◆ **Exercise description**: The expected output is the line with "You pissed?" followed by every remaining line of the entries, all repeated exactly.
==== Records shown ====
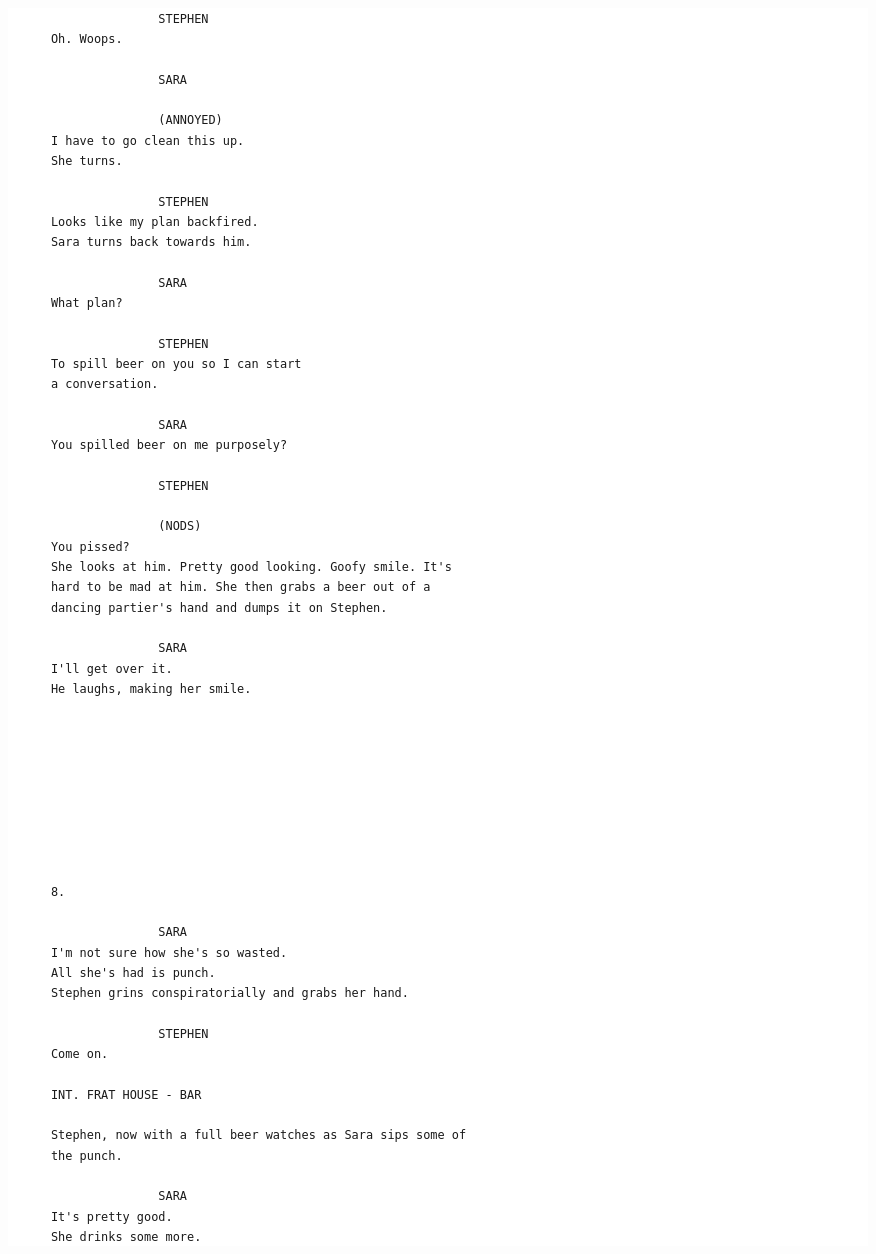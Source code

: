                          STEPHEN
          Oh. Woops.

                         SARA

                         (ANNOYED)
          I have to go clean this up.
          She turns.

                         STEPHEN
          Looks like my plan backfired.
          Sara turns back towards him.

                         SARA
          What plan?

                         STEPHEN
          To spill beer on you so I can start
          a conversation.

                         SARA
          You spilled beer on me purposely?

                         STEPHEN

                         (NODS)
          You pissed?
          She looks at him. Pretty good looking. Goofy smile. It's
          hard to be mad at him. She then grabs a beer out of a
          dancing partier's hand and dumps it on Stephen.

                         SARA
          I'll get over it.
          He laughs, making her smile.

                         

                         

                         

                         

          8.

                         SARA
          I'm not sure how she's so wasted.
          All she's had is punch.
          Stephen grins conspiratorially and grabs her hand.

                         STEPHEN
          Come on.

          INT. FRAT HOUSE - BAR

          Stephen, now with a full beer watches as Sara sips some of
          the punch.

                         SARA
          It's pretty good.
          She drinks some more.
====
◆ **Task result**:
          You pissed?
          She looks at him. Pretty good looking. Goofy smile. It's
          hard to be mad at him. She then grabs a beer out of a
          dancing partier's hand and dumps it on Stephen.

                         SARA
          I'll get over it.
          He laughs, making her smile.

                         

                         

                         

                         

          8.

                         SARA
          I'm not sure how she's so wasted.
          All she's had is punch.
          Stephen grins conspiratorially and grabs her hand.

                         STEPHEN
          Come on.

          INT. FRAT HOUSE - BAR

          Stephen, now with a full beer watches as Sara sips some of
          the punch.

                         SARA
          It's pretty good.
          She drinks some more.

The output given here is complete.